At St. Vincent's Hospital, the national adult tertiary referral centre, several capital projects have been completed. The enhanced facilities provided include a new ambulatory care centre and a new emergency department which includes single-room accommodation. The refurbishment of accommodation to provide eight single en-suite rooms for patients with cystic fibrosis has also been completed and the beds are now operational. The next phase in the development of St. Vincent's Hospital's facilities will involve the building of a new ward block to replace existing accommodation. The new ward block will provide single room en-suite accommodation, 100 rooms, with a dedicated day unit for people with cystic fibrosis, including single day treatment rooms with en-suite sanitary facilities. It is hoped the development will become operational as early as possible in 2011.

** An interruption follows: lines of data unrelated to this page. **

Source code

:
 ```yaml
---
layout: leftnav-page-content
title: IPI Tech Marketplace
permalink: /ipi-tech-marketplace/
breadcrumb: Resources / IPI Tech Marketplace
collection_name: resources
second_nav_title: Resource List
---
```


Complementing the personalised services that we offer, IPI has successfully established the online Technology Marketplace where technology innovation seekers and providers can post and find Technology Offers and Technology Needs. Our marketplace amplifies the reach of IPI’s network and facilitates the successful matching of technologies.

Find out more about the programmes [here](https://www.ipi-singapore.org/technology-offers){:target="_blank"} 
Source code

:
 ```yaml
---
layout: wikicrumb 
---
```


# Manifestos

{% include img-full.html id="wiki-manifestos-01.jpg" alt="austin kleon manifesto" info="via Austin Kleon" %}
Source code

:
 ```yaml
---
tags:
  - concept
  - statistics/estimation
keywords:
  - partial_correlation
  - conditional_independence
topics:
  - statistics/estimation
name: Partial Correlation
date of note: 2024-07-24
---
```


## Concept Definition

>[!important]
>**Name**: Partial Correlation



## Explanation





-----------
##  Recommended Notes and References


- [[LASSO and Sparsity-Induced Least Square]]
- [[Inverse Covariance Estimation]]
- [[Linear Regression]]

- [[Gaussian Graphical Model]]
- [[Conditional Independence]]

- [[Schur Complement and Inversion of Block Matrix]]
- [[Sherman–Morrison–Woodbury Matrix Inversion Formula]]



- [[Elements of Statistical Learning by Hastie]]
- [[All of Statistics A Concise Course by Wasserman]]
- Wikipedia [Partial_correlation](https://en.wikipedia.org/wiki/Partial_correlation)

Another initiative which will contribute to the improvement of care for people with cystic fibrosis is the creation of data registries which gather information from individual patients and provide a pool of accurate data that can be used for research purposes. An independent registry for cystic fibrosis, funded by the State, has been established. This will help to make international comparisons over time regarding the incidence of cystic fibrosis treatment and outcomes for patients. An epidemiological survival analysis has recently been completed by the registry. The final report is expected to be published shortly. Among the many elements of the report is the welcome finding that the average life expectancy of people with cystic fibrosis has increased significantly in recent years. Progress is also being made by the HSE on the introduction of a national screening programme for newborns. A steering group has been established to oversee its implementation and to ensure co-ordination with the development of other relevant services. I look forward to the early introduction of this important service. Overall, this package of measures demonstrates the Government's strong commitment to improving the level of services available to people with cystic fibrosis, not alone in Cork but throughout the country.